Cenário nos mercados globais agora — simplesmente uma maravilha para uma análise profunda e bem fundamentada. Em petróleo e ouro, está se formando um poderoso nó macroeconômico, que se encaixa perfeitamente no nosso formato.
O que está acontecendo agora (meados de setembro de 2026):
Petróleo (Brent rompeu US$ 107–108): Além das restrições da OPEP, entrou um choque real de infraestrutura — um acidente/parada do principal oleoduto na Arábia Saudita (East-West Pipeline), além do aumento de tensão em torno da logística.
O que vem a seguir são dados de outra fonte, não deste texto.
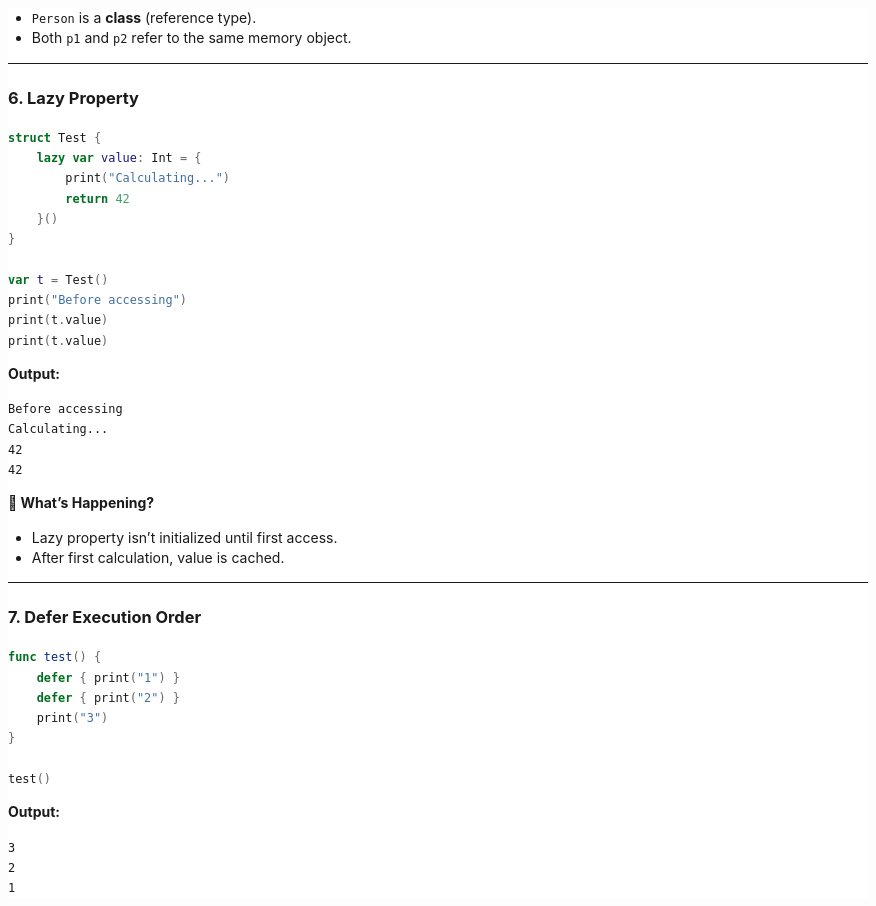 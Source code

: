 * `Person` is a **class** (reference type).
* Both `p1` and `p2` refer to the same memory object.

---

### **6. Lazy Property**

```swift
struct Test {
    lazy var value: Int = {
        print("Calculating...")
        return 42
    }()
}

var t = Test()
print("Before accessing")
print(t.value)
print(t.value)
```

**Output:**

```
Before accessing
Calculating...
42
42
```

**🧠 What’s Happening?**

* Lazy property isn’t initialized until first access.
* After first calculation, value is cached.

---

### **7. Defer Execution Order**

```swift
func test() {
    defer { print("1") }
    defer { print("2") }
    print("3")
}

test()
```

**Output:**

```
3
2
1
```
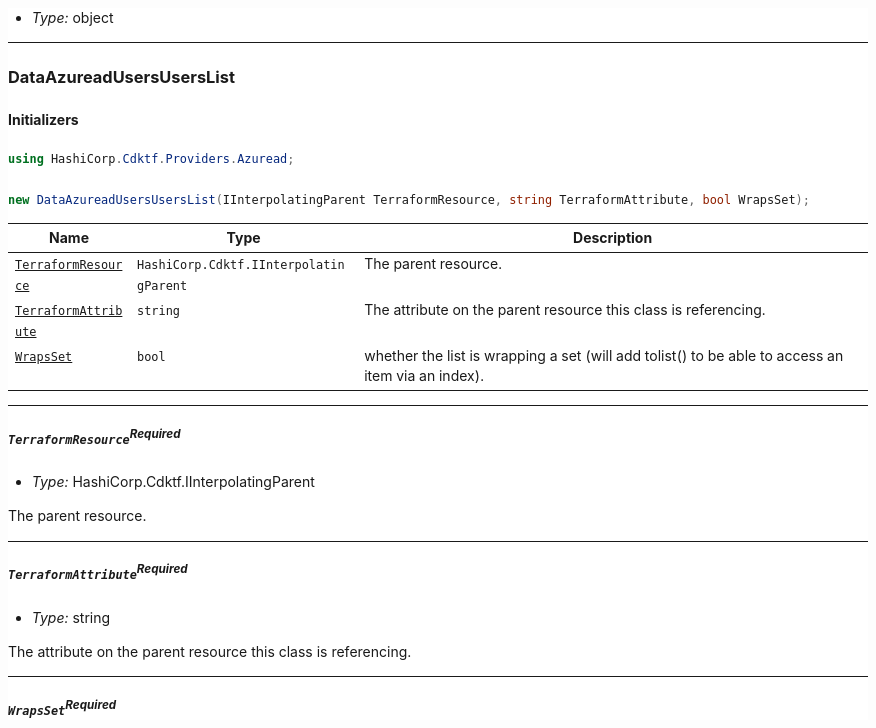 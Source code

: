 - *Type:* object

---


### DataAzureadUsersUsersList <a name="DataAzureadUsersUsersList" id="@cdktf/provider-azuread.dataAzureadUsers.DataAzureadUsersUsersList"></a>

#### Initializers <a name="Initializers" id="@cdktf/provider-azuread.dataAzureadUsers.DataAzureadUsersUsersList.Initializer"></a>

```csharp
using HashiCorp.Cdktf.Providers.Azuread;

new DataAzureadUsersUsersList(IInterpolatingParent TerraformResource, string TerraformAttribute, bool WrapsSet);
```

| **Name** | **Type** | **Description** |
| --- | --- | --- |
| <code><a href="#@cdktf/provider-azuread.dataAzureadUsers.DataAzureadUsersUsersList.Initializer.parameter.terraformResource">TerraformResource</a></code> | <code>HashiCorp.Cdktf.IInterpolatingParent</code> | The parent resource. |
| <code><a href="#@cdktf/provider-azuread.dataAzureadUsers.DataAzureadUsersUsersList.Initializer.parameter.terraformAttribute">TerraformAttribute</a></code> | <code>string</code> | The attribute on the parent resource this class is referencing. |
| <code><a href="#@cdktf/provider-azuread.dataAzureadUsers.DataAzureadUsersUsersList.Initializer.parameter.wrapsSet">WrapsSet</a></code> | <code>bool</code> | whether the list is wrapping a set (will add tolist() to be able to access an item via an index). |

---

##### `TerraformResource`<sup>Required</sup> <a name="TerraformResource" id="@cdktf/provider-azuread.dataAzureadUsers.DataAzureadUsersUsersList.Initializer.parameter.terraformResource"></a>

- *Type:* HashiCorp.Cdktf.IInterpolatingParent

The parent resource.

---

##### `TerraformAttribute`<sup>Required</sup> <a name="TerraformAttribute" id="@cdktf/provider-azuread.dataAzureadUsers.DataAzureadUsersUsersList.Initializer.parameter.terraformAttribute"></a>

- *Type:* string

The attribute on the parent resource this class is referencing.

---

##### `WrapsSet`<sup>Required</sup> <a name="WrapsSet" id="@cdktf/provider-azuread.dataAzureadUsers.DataAzureadUsersUsersList.Initializer.parameter.wrapsSet"></a>
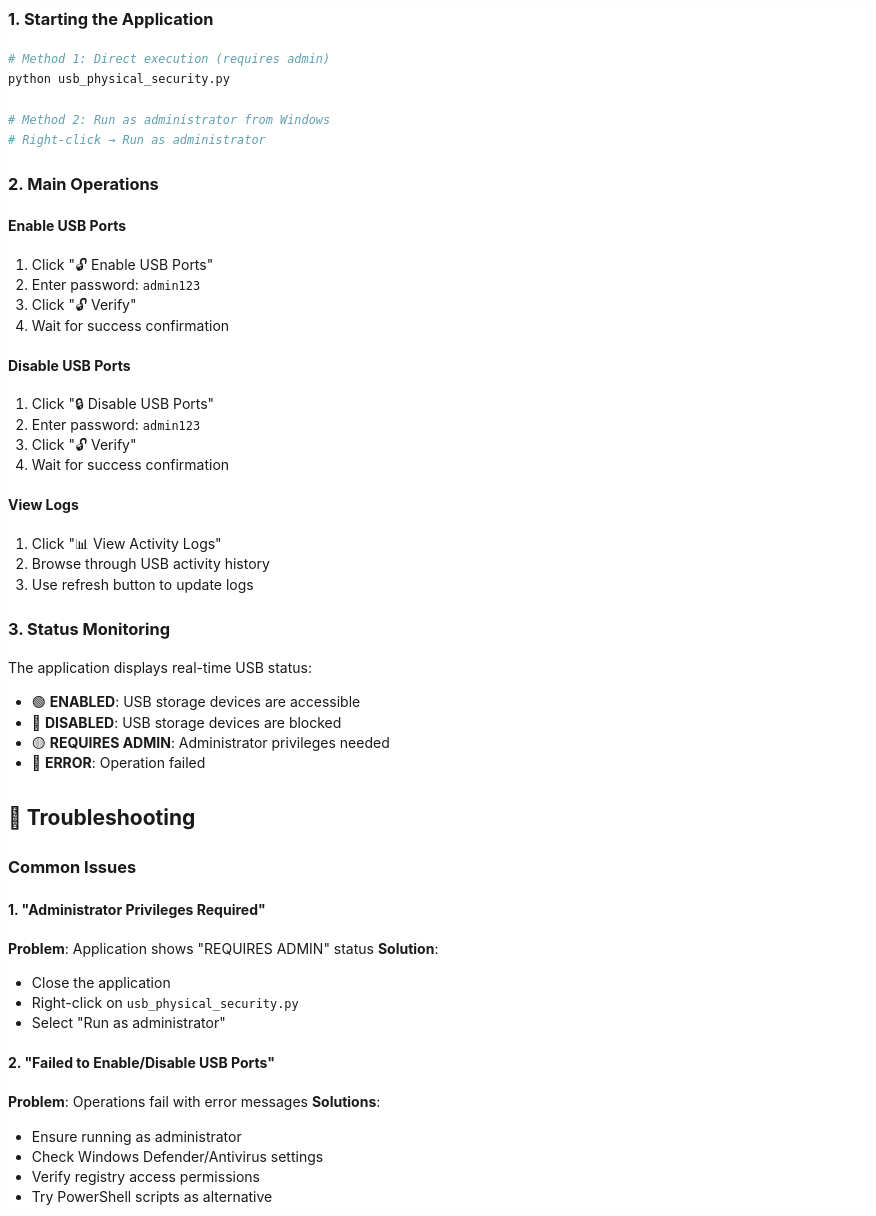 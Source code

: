 ### 1. Starting the Application
```bash
# Method 1: Direct execution (requires admin)
python usb_physical_security.py

# Method 2: Run as administrator from Windows
# Right-click → Run as administrator
```

### 2. Main Operations

#### Enable USB Ports
1. Click "🔓 Enable USB Ports"
2. Enter password: `admin123`
3. Click "🔓 Verify"
4. Wait for success confirmation

#### Disable USB Ports
1. Click "🔒 Disable USB Ports"
2. Enter password: `admin123`
3. Click "🔓 Verify"
4. Wait for success confirmation

#### View Logs
1. Click "📊 View Activity Logs"
2. Browse through USB activity history
3. Use refresh button to update logs

### 3. Status Monitoring
The application displays real-time USB status:
- 🟢 **ENABLED**: USB storage devices are accessible
- 🔴 **DISABLED**: USB storage devices are blocked
- 🟡 **REQUIRES ADMIN**: Administrator privileges needed
- 🔴 **ERROR**: Operation failed

## 🔧 Troubleshooting

### Common Issues

#### 1. "Administrator Privileges Required"
**Problem**: Application shows "REQUIRES ADMIN" status
**Solution**: 
- Close the application
- Right-click on `usb_physical_security.py`
- Select "Run as administrator"

#### 2. "Failed to Enable/Disable USB Ports"
**Problem**: Operations fail with error messages
**Solutions**:
- Ensure running as administrator
- Check Windows Defender/Antivirus settings
- Verify registry access permissions
- Try PowerShell scripts as alternative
Os combustíveis disparam para cima, puxando consigo uma nova onda de inflação.
Rentabilidade dos títulos dos EUA: A rentabilidade dos títulos do Tesouro dos EUA de 10 anos, pela primeira vez em muito tempo, rompeu o patamar psicológico de 5% (atingindo 5,03% — máximas desde 2007!) no contexto do choque do petróleo e da dívida.
Ouro sob pressão: Nesse cenário, o ouro corrigiu para a faixa de US$ 4.300–4.380 por onça (após picos recentes acima de US$ 4.700–5.500). Por quê? Expectativas firmes para a reunião do Fed (probabilidade de alta da taxa devido à inflação forte e ao PPI) fortalecem o dólar e tornam os títulos livres de risco a 5% mais atrativos do que o ouro, que não paga juros.
O que está acontecendo agora (meados de setembro de 2026):
Petróleo (Brent rompeu US$ 107–108): Além das restrições da OPEP, entrou um choque real de infraestrutura — um acidente/parada do principal oleoduto na Arábia Saudita (East-West Pipeline), além do aumento de tensão em torno da logística. Os combustíveis disparam para cima, puxando consigo uma nova onda de inflação.
Rentabilidade dos títulos dos EUA: A rentabilidade dos títulos do Tesouro dos EUA de 10 anos, pela primeira vez em muito tempo, rompeu o patamar psicológico de 5% (atingindo 5,03% — máximas desde 2007!) no contexto do choque do petróleo e da dívida.
Ouro sob pressão: Nesse cenário, o ouro corrigiu para a faixa de US$ 4.300–4.380 por onça (após picos recentes acima de US$ 4.700–5.500). Por quê? Expectativas firmes para a reunião do Fed (probabilidade de alta da taxa devido à inflação forte e ao PPI) fortalecem o dólar e tornam os títulos livres de risco a 5% mais atrativos do que o ouro, que não paga juros.